Are their abstracts available for everything?
- DV: Yes, however the quality varies
You mention the sandbox, can you just select the folder and drag it to your desktop?
- DV: Let's see. Yes, it worked.
- windows filesystems let you add a comment to files, which would help for sorting
MF: how important is write access vs improvements to the read-only access?
- should make the read only access more useful before progressing to the write capability
When you make alterations to the datasets, creating new sets, where does it get stored?
- DV: It depends on where you put it. (Concern about these sets getting lost)
DV: how many people would/wouldn't want to use this type of system?
- Social scientist says she wouldn't use this type of program, due to privacy/security concerns
What if someone wants to use a subsect a data set?
- DV: In the future we will be able to provide that kind of service.
What about translating the information in to several languages?
- DV: it isn't a problem to do a rough translation, but it is much more difficult to do an accurate translation. It depends on the language in which an individual is running the package.
add user ratings? and allow users to adjust their search results based on ratings and identities of the raters
windows doesn't allow files to be copied if the file name is longer than a specific length
When there are too many keywords, can they be collapsed into a first letter?
- DV: yes.
Is there required metadata that goes into the facets?
- Yes, and the performance doesn't suffer much.
Are there any measures of similarity in finding data sets? (suggestion)
- could be uncovered as the usage increases, similar to Amazon algorithm (you might also like... suggestion)

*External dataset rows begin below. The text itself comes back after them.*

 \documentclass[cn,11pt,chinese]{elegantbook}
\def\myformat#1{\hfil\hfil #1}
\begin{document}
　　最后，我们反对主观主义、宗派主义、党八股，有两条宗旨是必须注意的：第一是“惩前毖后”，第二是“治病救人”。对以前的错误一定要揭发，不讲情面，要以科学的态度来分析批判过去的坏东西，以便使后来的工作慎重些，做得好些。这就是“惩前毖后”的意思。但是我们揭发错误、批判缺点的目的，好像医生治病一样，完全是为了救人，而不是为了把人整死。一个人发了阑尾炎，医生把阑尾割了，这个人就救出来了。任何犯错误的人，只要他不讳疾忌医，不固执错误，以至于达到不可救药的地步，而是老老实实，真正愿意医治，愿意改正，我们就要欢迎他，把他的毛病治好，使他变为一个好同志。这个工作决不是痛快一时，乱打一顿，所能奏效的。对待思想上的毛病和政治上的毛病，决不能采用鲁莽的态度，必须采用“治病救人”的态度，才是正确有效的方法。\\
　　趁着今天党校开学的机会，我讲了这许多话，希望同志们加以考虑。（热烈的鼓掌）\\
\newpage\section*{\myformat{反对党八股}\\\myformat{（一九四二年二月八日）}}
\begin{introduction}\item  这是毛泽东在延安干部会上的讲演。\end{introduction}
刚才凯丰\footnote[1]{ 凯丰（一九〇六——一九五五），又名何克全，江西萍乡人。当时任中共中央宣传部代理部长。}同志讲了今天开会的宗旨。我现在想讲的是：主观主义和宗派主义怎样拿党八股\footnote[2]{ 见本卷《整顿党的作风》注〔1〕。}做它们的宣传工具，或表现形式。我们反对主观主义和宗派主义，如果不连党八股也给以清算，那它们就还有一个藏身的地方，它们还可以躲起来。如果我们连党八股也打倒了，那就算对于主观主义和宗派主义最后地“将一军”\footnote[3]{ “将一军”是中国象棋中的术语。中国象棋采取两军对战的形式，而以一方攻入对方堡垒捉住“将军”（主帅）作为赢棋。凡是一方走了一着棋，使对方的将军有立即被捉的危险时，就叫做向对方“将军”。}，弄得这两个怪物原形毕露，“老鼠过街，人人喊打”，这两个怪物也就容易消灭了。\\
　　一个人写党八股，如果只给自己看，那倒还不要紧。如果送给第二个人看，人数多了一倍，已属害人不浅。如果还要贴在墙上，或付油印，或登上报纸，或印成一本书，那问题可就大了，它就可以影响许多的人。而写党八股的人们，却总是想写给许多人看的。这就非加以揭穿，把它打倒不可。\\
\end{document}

Filename browsing is difficult - how do I know what to choose?
- maybe title string and I'd

Some place take datasets I find, my space, don't have to find them again -
bookmarks

IDs move around, new version, what can be trackable

Filter on Geography.

Provide a search. - do in ONE Mercury as search, drag into file system

Take uncontrolled keywords and map to controlled - could do on MN basis for
their controlled vocab.

MN listing of data set

Add comment to file itself at your desktop - right click in windows,
attributes.

Folder coloring option in MAC

Display on screen of science metadata or data to tell if it will work with
your application.

Generate citation records can take into endnote

What about google desktop - chaining queries. Filter within filter that is
in place

Some portions are ready only and some writeable

Key is for write, have a bunch of pieces, can't take 30 minutes to do.

Issue - role of MN

Social science data - have to have controlled access

Potential subsetting

Priority with integration on ONEMercury is high - take a link from Mercury
into OS is big - would be a deciding factor
Improving Read Only, queries, filter, fix filename

International language support. Generate multi-lingual abstract

Data object user rating - then filter on star, who rated it!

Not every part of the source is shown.